● Problem to work on: Find the word "hspace" below. Copy each line that has it.

● Supplied data:

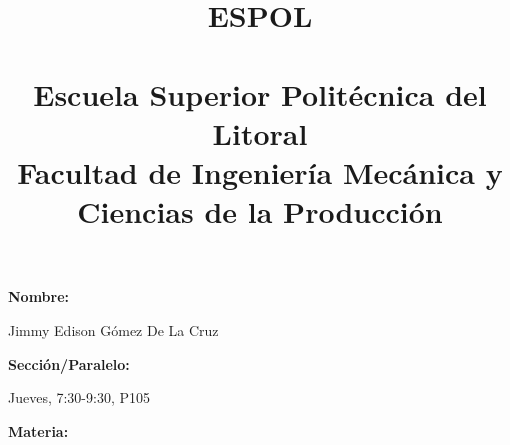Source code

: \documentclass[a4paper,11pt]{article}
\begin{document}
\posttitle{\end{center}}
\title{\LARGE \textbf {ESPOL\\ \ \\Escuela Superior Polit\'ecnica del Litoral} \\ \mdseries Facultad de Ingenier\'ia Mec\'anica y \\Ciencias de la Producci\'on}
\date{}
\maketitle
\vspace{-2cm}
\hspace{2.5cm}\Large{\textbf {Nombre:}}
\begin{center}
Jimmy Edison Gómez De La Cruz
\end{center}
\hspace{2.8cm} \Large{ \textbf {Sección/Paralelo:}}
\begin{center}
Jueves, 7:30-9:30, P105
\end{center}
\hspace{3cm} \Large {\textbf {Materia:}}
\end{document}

● Answer box:
\hspace{2.5cm}\Large{\textbf {Nombre:}}
\hspace{2.8cm} \Large{ \textbf {Sección/Paralelo:}}
\hspace{3cm} \Large {\textbf {Materia:}}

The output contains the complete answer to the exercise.